Data extract Block Start
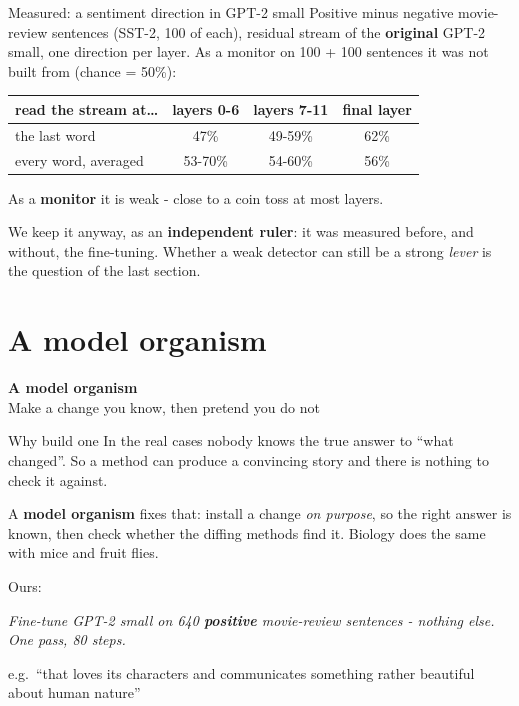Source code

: \documentclass[aspectratio=169]{beamer}
\newcommand{\keybox}[1]{%
  \begin{tcolorbox}[colback=armblue!8, colframe=armblue, boxrule=0.6pt, arc=2pt]
  #1
  \end{tcolorbox}}
\newcommand{\watchbox}[1]{%
  \begin{tcolorbox}[colback=armorange!12, colframe=armorange, boxrule=0.6pt, arc=2pt]
  #1
  \end{tcolorbox}}
\newcommand{\promptbox}[1]{%
  \begin{center}
  \begin{tcolorbox}[colback=lightbg, colframe=gray, boxrule=0.5pt, arc=2pt, width=0.88\textwidth]
    \centering\textit{#1}
  \end{tcolorbox}
  \end{center}}
\newcommand{\sectiontransition}[2]{%
  \begin{frame}[plain]
    \vfill
    \begin{center}
      {\Huge\bfseries\color{popblue} #1}\\[1.1em]
      {\large #2}
    \end{center}
    \vfill
  \end{frame}}
\begin{document}
\begin{frame}{Measured: a sentiment direction in GPT-2 small}
  \vspace{0.2em}
  Positive minus negative movie-review sentences (SST-2, 100 of each), residual stream of the
  \textbf{original} GPT-2 small, one direction per layer. As a monitor on 100 + 100 sentences it
  was not built from (chance = 50\%):

  \vspace{0.1em}
  \begin{center}
  \small
  \begin{tabular}{@{}lccc@{}}
    \toprule
    read the stream at\ldots & layers 0-6 & layers 7-11 & final layer\\
    \midrule
    the last word & 47\% & 49-59\% & 62\%\\
    every word, averaged & 53-70\% & 54-60\% & 56\%\\
    \bottomrule
  \end{tabular}
  \end{center}

  \vspace{0.1em}
  \watchbox{\small As a \textbf{monitor} it is weak - close to a coin toss at most layers.}
  \vspace{-0.3em}
  \keybox{\small We keep it anyway, as an \textbf{independent ruler}: it was measured before, and
  without, the fine-tuning. Whether a weak detector can still be a strong \emph{lever} is the
  question of the last section.}
\end{frame}

\section{A model organism}
\sectiontransition{A model organism}{Make a change you know, then pretend you do not}

\begin{frame}{Why build one}
  \vspace{0.5em}
  In the real cases nobody knows the true answer to ``what changed''. So a method can produce a
  convincing story and there is nothing to check it against.

  \vspace{0.6em}
  \keybox{\small A \textbf{model organism} fixes that: install a change \emph{on purpose}, so the
  right answer is known, then check whether the diffing methods find it. Biology does the same
  with mice and fruit flies.}

  \vspace{0.6em}
  Ours:

  \vspace{0.3em}
  \promptbox{Fine-tune GPT-2 small on 640 \textbf{positive} movie-review sentences - nothing
  else. One pass, 80 steps.}

  \vspace{0.3em}
  {\footnotesize e.g.\ ``that loves its characters and communicates something rather beautiful
  about human nature''}
\end{frame}
\end{document}

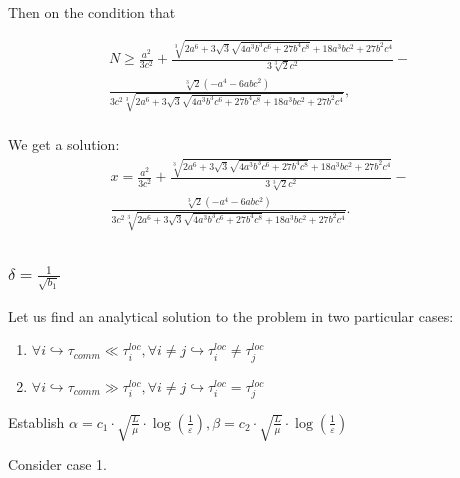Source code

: \documentclass{article}
\begin{document}
Then on the condition that 

\begin{gather*}
    N \geq \frac{a^2}{3 c^2}+\frac{\sqrt[3]{2 a^6+3 \sqrt{3} \sqrt{4 a^3 b^3 c^6+27 b^4 c^8}+18 a^3 b c^2+27 b^2 c^4}}{3 \sqrt[3]{2} c^2}-  \\
    \frac{\sqrt[3]{2}\left(-a^4-6 a b c^2\right) } 
    {3 c^2 \sqrt[3]{2 a^6+3 \sqrt{3} \sqrt{4 a^3 b^3 c^6+27 b^4 c^8}+18 a^3 b c^2+27 b^2 c^4}}, \\
\end{gather*}

We get a solution: \\

\begin{gather*}
     x=\frac{a^2}{3 c^2}+\frac{\sqrt[3]{2 a^6+3 \sqrt{3} \sqrt{4 a^3 b^3 c^6+27 b^4 c^8}+18 a^3 b c^2+27 b^2 c^4}}{3 \sqrt[3]{2} c^2}- \\ \frac{\sqrt[3]{2}\left(-a^4-6 a b c^2\right)} 
    {3 c^2 \sqrt[3]{2 a^6+3 \sqrt{3} \sqrt{4 a^3 b^3 c^6+27 b^4 c^8}+18 a^3 b c^2+27 b^2 c^4}}.  \\
\end{gather*}

\subsubsection{$\delta = \frac{1}{\sqrt{b_1}}$}\label{eq:3.4.2}
Let us find an analytical solution to the problem in two particular cases:
\begin{enumerate}
    \item $\forall i\hookrightarrow \tau_{comm} \ll \tau_i^{loc}, \forall i\neq j\hookrightarrow \tau_i^{loc}\neq \tau_j^{loc}$
    \item $\forall i\hookrightarrow \tau_{comm} \gg \tau_i^{loc}, \forall i\neq j\hookrightarrow \tau_i^{loc} = \tau_j^{loc}$
\end{enumerate}

Establish $\alpha = c_1\cdot\sqrt{\frac{L}{\mu}}\cdot \log(\frac{1}{\varepsilon}),\beta = c_2\cdot\sqrt{\frac{L}{\mu}}\cdot \log(\frac{1}{\varepsilon}) $

Consider case 1.
\end{document}
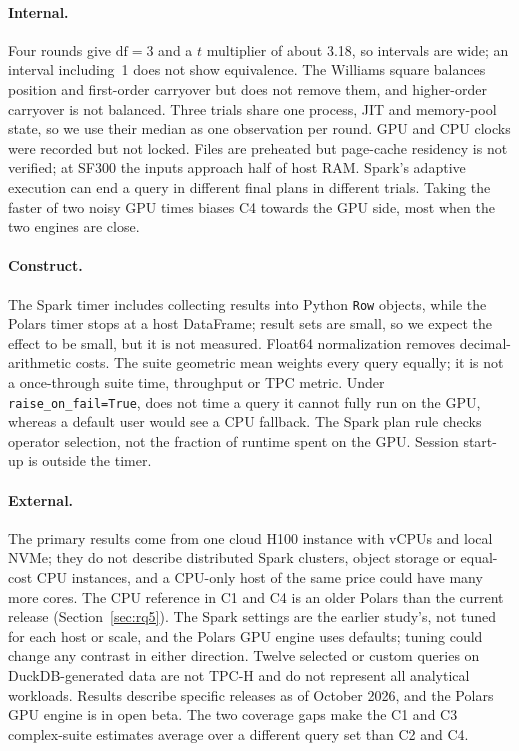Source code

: \documentclass[sigconf, nonacm]{acmart}
\begin{document}
\paragraph{Internal.} Four rounds give $\text{df}=3$ and a $t$ multiplier of
about 3.18, so intervals are wide; an interval including~1 does not show
equivalence. The Williams square balances position and first-order carryover
but does not remove them, and higher-order carryover is not balanced. Three
trials share one process, JIT and memory-pool state, so we use their median as
one observation per round. GPU and CPU clocks were recorded but not locked.
Files are preheated but page-cache residency is not verified; at SF300 the
inputs approach half of host RAM. Spark's adaptive execution can end a query in
different final plans in different trials. Taking the faster of two noisy GPU
times biases C4 towards the GPU side, most when the two engines are close.

\paragraph{Construct.} The Spark timer includes collecting results into Python
\texttt{Row} objects, while the Polars timer stops at a host DataFrame; result
sets are small, so we expect the effect to be small, but it is not measured.
Float64 normalization removes decimal-arithmetic costs. The suite geometric
mean weights every query equally; it is not a once-through suite time,
throughput or TPC metric. Under \texttt{raise\_on\_fail=True}, \polarsgpu{} does
not time a query it cannot fully run on the GPU, whereas a default user would
see a CPU fallback. The Spark plan rule checks operator selection, not the
fraction of runtime spent on the GPU. Session start-up is outside the timer.

\paragraph{External.} The primary results come from one cloud H100 instance
with  vCPUs and local NVMe; they do not describe distributed
Spark clusters, object storage or equal-cost CPU instances, and a CPU-only host
of the same price could have many more cores. The CPU reference in C1 and C4 is
an older Polars than the current release (Section~\ref{sec:rq5}). The Spark
settings are the earlier study's, not tuned for each host or scale, and the
Polars GPU engine uses defaults; tuning could change any contrast in either
direction. Twelve selected or custom queries on DuckDB-generated data are not
TPC-H and do not represent all analytical workloads. Results describe specific
releases as of October 2026, and the Polars GPU engine is in open beta. The two
coverage gaps make the C1 and C3 complex-suite estimates average over a
different query set than C2 and C4.
\end{document}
Data extract Block End
> [Exercise objective]
Could you write out, unchanged, the line with "of the same" and every line after it in the data above?

> [Solution to the exercise]
of the same price could have many more cores. The CPU reference in C1 and C4 is
an older Polars than the current release (Section~\ref{sec:rq5}). The Spark
settings are the earlier study's, not tuned for each host or scale, and the
Polars GPU engine uses defaults; tuning could change any contrast in either
direction. Twelve selected or custom queries on DuckDB-generated data are not
TPC-H and do not represent all analytical workloads. Results describe specific
releases as of October 2026, and the Polars GPU engine is in open beta. The two
coverage gaps make the C1 and C3 complex-suite estimates average over a
different query set than C2 and C4.
\end{document}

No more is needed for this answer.